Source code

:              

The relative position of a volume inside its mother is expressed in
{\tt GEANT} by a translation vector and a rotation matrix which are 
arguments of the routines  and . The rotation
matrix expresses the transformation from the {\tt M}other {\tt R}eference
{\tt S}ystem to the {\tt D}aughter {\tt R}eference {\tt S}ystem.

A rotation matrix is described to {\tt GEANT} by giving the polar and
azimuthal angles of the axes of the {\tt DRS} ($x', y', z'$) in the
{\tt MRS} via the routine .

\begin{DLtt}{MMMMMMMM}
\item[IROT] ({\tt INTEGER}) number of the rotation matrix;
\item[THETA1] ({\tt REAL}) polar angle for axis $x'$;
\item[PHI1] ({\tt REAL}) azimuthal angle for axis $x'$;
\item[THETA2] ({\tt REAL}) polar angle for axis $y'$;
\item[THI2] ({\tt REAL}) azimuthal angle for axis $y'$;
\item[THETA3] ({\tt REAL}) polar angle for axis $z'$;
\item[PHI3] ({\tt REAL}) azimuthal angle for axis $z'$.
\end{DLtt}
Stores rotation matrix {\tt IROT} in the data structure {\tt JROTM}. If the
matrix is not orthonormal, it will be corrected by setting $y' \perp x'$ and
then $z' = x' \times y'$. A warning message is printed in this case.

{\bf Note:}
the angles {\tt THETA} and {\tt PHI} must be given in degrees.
______
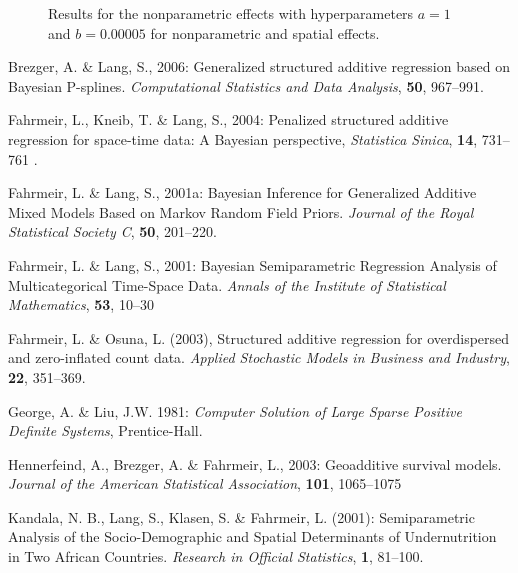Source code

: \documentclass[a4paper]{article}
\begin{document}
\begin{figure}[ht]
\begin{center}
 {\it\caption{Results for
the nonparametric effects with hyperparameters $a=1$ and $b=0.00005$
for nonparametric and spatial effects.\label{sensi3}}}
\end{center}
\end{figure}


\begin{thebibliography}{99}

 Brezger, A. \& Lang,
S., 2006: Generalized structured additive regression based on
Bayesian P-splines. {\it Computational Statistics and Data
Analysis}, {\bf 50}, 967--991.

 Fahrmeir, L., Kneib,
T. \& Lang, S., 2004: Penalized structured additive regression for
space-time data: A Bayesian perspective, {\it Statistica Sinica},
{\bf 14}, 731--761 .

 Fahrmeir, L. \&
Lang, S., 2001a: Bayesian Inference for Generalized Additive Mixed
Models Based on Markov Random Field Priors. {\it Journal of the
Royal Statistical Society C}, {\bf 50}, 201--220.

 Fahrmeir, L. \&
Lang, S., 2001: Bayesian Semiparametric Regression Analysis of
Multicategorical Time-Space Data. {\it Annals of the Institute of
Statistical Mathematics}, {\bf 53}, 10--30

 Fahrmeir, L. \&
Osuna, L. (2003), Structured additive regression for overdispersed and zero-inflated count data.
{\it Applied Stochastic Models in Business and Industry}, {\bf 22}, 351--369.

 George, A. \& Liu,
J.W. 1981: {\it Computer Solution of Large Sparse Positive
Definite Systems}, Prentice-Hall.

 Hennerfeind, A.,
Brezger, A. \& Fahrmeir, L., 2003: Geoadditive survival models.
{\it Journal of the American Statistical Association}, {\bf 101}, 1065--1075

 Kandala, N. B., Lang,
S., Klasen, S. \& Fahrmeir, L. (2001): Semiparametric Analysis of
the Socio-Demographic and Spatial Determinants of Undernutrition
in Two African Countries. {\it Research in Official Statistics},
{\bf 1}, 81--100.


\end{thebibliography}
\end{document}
______
* [Task item]: Scan the entries for the word "Brezger". Report each line that has it.

* [Finished exercise]:
 Brezger, A. \& Lang,
Brezger, A. \& Fahrmeir, L., 2003: Geoadditive survival models.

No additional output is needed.